Una decisione in ambito nazionale potrebbe arrivare entro la settimana, in occasione del passaggio parlamentare di Conte, il 4 novembre, ma non più tardi del 9. Lo stesso commissario all’emergenza Domenico Arcuri ha ammesso che “se la curva non si raffredda, nessun sistema sanitario sarà in grado di reggere“. E così tutti quelli che puntavano il dito a Roberto Speranza e Dario Franceschini, accusandoli di essere troppo “rigoristi”, iniziano ad ammorbidire i toni, forse colpiti dalla non rosea situazione in altri Paesi europei quali Francia e Germania. Pure Matteo Renzi e Matteo Salvini sembrano capire che può essere necessario chiudere tutto di nuovo.

Tra le ipotesi sul tavolo di Conte e che l’Esecutivo potrebbe varare già dalla prossima settimana – a partire forse da sabato 7 – l’ulteriore limitazione alle attività commerciali, totale o su base oraria, una spinta ancora più netta per la scelta dello smart working, una stretta sugli spostamenti interregionali e, per la disperazione di tutti gli italiani, un possibile ritorno all’autocertificazione per gli spostamenti al di fuori della propria zona di domicilio.

Anche se Palazzo Chigi, per ora, ha scelto di non lavorare sulla chiusura delle scuole medie ed elementari, alcune regioni, come Puglia e Campania, si sono prese in autonomia la responsabilità di chiudere chiusura completamente gli istituti scolastici. Non si esclude che altre facciano altrettanto.

Il ministro dell’Istruzione Lucia Azzolina ma anche Domenico Arcuri hanno rivolto critiche al governatore della Puglia Michele Emiliano, così come anche il presidente della Campania Vincenzo De Luca era stato pesantemente criticato quando ha preso la decisione drastica settimane fa.

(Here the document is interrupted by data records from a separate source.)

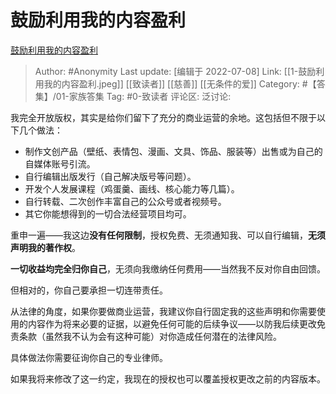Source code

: # 鼓励利用我的内容盈利
[鼓励利用我的内容盈利](https://zhuanlan.zhihu.com/p/538960680)

> Author: #Anonymity
> Last update: [编辑于 2022-07-08]
> Link: [[1-鼓励利用我的内容盈利.jpeg]] [[致读者]] [[慈善]] [[无条件的爱]]
> Category: #【答集】/01-家族答集 
> Tag: #0-致读者
> 评论区:
> 泛讨论:

我完全开放版权，其实是给你们留下了充分的商业运营的余地。这包括但不限于以下几个做法：

-   制作文创产品（壁纸、表情包、漫画、文具、饰品、服装等）出售或为自己的自媒体账号引流。
-   自行编辑出版发行（自己解决版号等问题）。
-   开发个人发展课程（鸡蛋羹、画线、核心能力等几篇）。
-   自行转载、二次创作丰富自己的公众号或者视频号。
-   其它你能想得到的一切合法经营项目均可。

重申一遍——我这边**没有任何限制**，授权免费、无须通知我、可以自行编辑，**无须声明我的著作权**。

**一切收益均完全归你自己**，无须向我缴纳任何费用——当然我不反对你自由回馈。

但相对的，你自己要承担一切连带责任。

从法律的角度，如果你要做商业运营，我建议你自行固定我的这些声明和你需要使用的内容作为将来必要的证据，以避免任何可能的后续争议——以防我后续更改免责条款（虽然我不认为会有这种可能）对你造成任何潜在的法律风险。

具体做法你需要征询你自己的专业律师。

如果我将来修改了这一约定，我现在的授权也可以覆盖授权更改之前的内容版本。
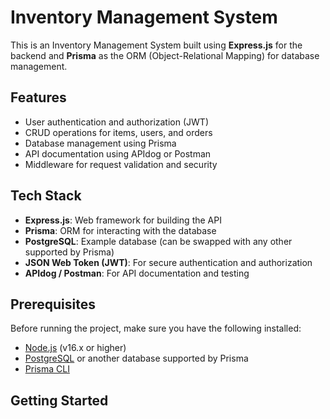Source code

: # Inventory Management System

This is an Inventory Management System built using **Express.js** for the backend and **Prisma** as the ORM (Object-Relational Mapping) for database management.

## Features

- User authentication and authorization (JWT)
- CRUD operations for items, users, and orders
- Database management using Prisma
- API documentation using APIdog or Postman
- Middleware for request validation and security

## Tech Stack

- **Express.js**: Web framework for building the API
- **Prisma**: ORM for interacting with the database
- **PostgreSQL**: Example database (can be swapped with any other supported by Prisma)
- **JSON Web Token (JWT)**: For secure authentication and authorization
- **APIdog / Postman**: For API documentation and testing

## Prerequisites

Before running the project, make sure you have the following installed:

- [Node.js](https://nodejs.org/) (v16.x or higher)
- [PostgreSQL](https://www.postgresql.org/) or another database supported by Prisma
- [Prisma CLI](https://www.prisma.io/docs/getting-started/quickstart)

## Getting Started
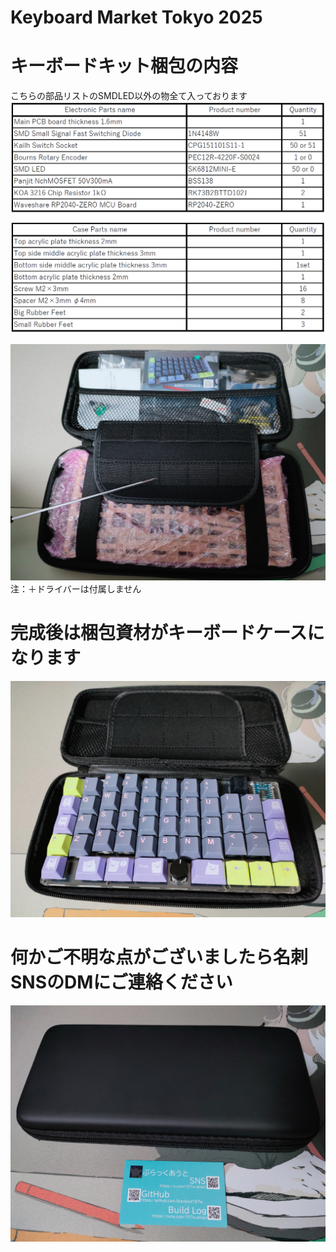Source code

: # Keyboard Market Tokyo 2025

# キーボードキット梱包の内容
こちらの部品リストのSMDLED以外の物全て入っております
![plist](images/plist.png)

![addictnakami](images/addictnakami.jpg)
注：＋ドライバーは付属しません
# 完成後は梱包資材がキーボードケースになります
![addictcase](images/addictcase.jpg)

# 何かご不明な点がございましたら名刺SNSのDMにご連絡ください
![addictmeishi](images/addictmeishi.jpg)
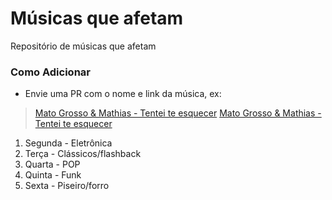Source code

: # Músicas que afetam

Repositório de músicas que afetam

### Como Adicionar

- Envie uma PR com o nome e link da música, ex:

> [Mato Grosso & Mathias - Tentei te esquecer](https://www.youtube.com/watch?v=U1O8qoVW6rc)
> [Mato Grosso & Mathias - Tentei te esquecer](https://www.youtube.com/watch?v=U1O8qoVW6rc)

1. Segunda - Eletrônica
2. Terça - Clássicos/flashback
3. Quarta - POP
4. Quinta - Funk
5. Sexta - Piseiro/forro
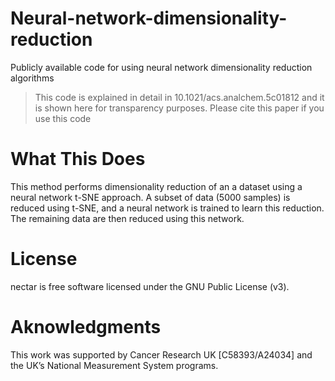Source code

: # Neural-network-dimensionality-reduction
Publicly available code for using neural network dimensionality reduction algorithms


> This code is explained in detail in 10.1021/acs.analchem.5c01812 and it is shown here for transparency purposes. Please cite this paper if you use this code
 
# What This Does
 
This method performs dimensionality reduction of an a dataset using a neural network t-SNE approach. A subset of data (5000 samples) is reduced using t-SNE, and a neural network is trained to learn this reduction. The remaining data are then reduced using this network.


# License
nectar is free software licensed under the GNU Public License (v3).

# Aknowledgments
This work was supported by Cancer Research UK [C58393/A24034] and the UK’s National Measurement System programs.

Ma è evidente che i governatori devono fare i conti con territori che, dal punto di vista della propagazione dei contagi, sono diventati ingestibili. Anche per questo alcuni membri dello stesso Comitato Tecnico Scientifico iniziano a spingere per la didattica a distanza per tutti gli studenti. Nel Governo non diranno di no, ma importante è che siano le regioni a decidere.